The same is true today. With so many definitions of truth given by our partisan ties, national loyalties or personal ideology, politics and faith have become intertwined for specific interests. Whether we realize it or are even aware of it, manipulative tactics are utilized. Truth is determined absolute with minimal facts or selective information. Leaders are allowed to determine truth based on what is personally or financially beneficial. Truth becomes aligned with what continues to make leaders more and more powerful. These are the same tactics Pilate utilizes with Jesus. And like Pilate’s power plays with Jesus, this game of truth continues to result in loss of life.

It makes me wonder: what have we learned 2,000 years later?

What did Jesus die for, if this is how we are still behaving?

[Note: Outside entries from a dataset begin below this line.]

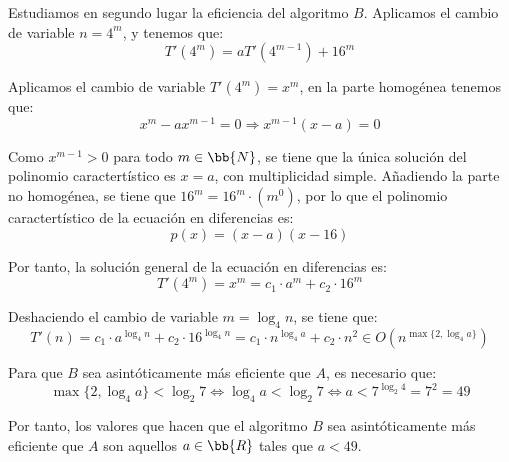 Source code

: \begin{ejercicio}
    Estudiamos en segundo lugar la eficiencia del algoritmo $B$.
    Aplicamos el cambio de variable $n=4^m$, y tenemos que:
    \begin{equation*}
        T'(4^m)=aT'\left(4^{m-1}\right) + 16^m
    \end{equation*}

    Aplicamos el cambio de variable $T'(4^m)=x^m$, en la parte homogénea tenemos que:
    \begin{equation*}
        x^m - ax^{m-1} = 0 \Longrightarrow x^{m-1}(x-a)=0
    \end{equation*}

    Como $x^{m-1}>0$ para todo $m\in \bb{N}$, se tiene que la única solución del polinomio caractertístico es $x=a$,
    con multiplicidad simple. Añadiendo la parte no homogénea, se tiene que $16^m = 16^m\cdot (m^0)$, por lo que el polinomio caractertístico
    de la ecuación en diferencias es:
    \begin{equation*}
        p(x) = (x-a)(x-16)
    \end{equation*}

    Por tanto, la solución general de la ecuación en diferencias es:
    \begin{equation*}
        T'(4^m) = x^m = c_1\cdot a^m + c_2\cdot 16^m
    \end{equation*}

    Deshaciendo el cambio de variable $m=\log_4 n$, se tiene que:
    \begin{equation*}
        T'(n) = c_1\cdot a^{\log_4 n} + c_2\cdot 16^{\log_4 n} = c_1\cdot n^{\log_4 a} + c_2\cdot n^2 \in O\left(n^{\max\{2, \log_4 a\}}\right)
    \end{equation*}

    Para que $B$ sea asintóticamente más eficiente que $A$, es necesario que:
    \begin{equation*}
        \max\{2, \log_4 a\} < \log_2 7 \Longleftrightarrow \log_4 a < \log_2 7 \Longleftrightarrow a < 7^{\log_2 4} = 7^2 = 49
    \end{equation*}

    Por tanto, los valores que hacen que el algoritmo $B$ sea asintóticamente más eficiente que $A$ son aquellos $a\in \bb{R}$ tales que $a<49$.
\end{ejercicio}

John’s gospel starts with “In the beginning was the Word, and the Word was with God and the Word was God(John 1:1).” That perspective gives us our reason: God has known humanity since its beginning. God knows we keep repeating the same mistakes. God knows we are not learning from history: whether how bigotry and prejudice result in discriminatory practices, or how abuses of power manifest themselves in authoritarian regimes, or how our selfish need to be correct stops us from listening well to one another.  History repeats itself, God knows it, and Jesus died because of it. 

Jesus also died for it, and the crucifixion is the way we receive peace, knowing that even when history repeats itself, Jesus’ sacrificial love will always be there as the example of servanthood waiting to be followed. Jesus sacrificial love never goes away.

“We have no king but…”                          …It is our choice how to respond.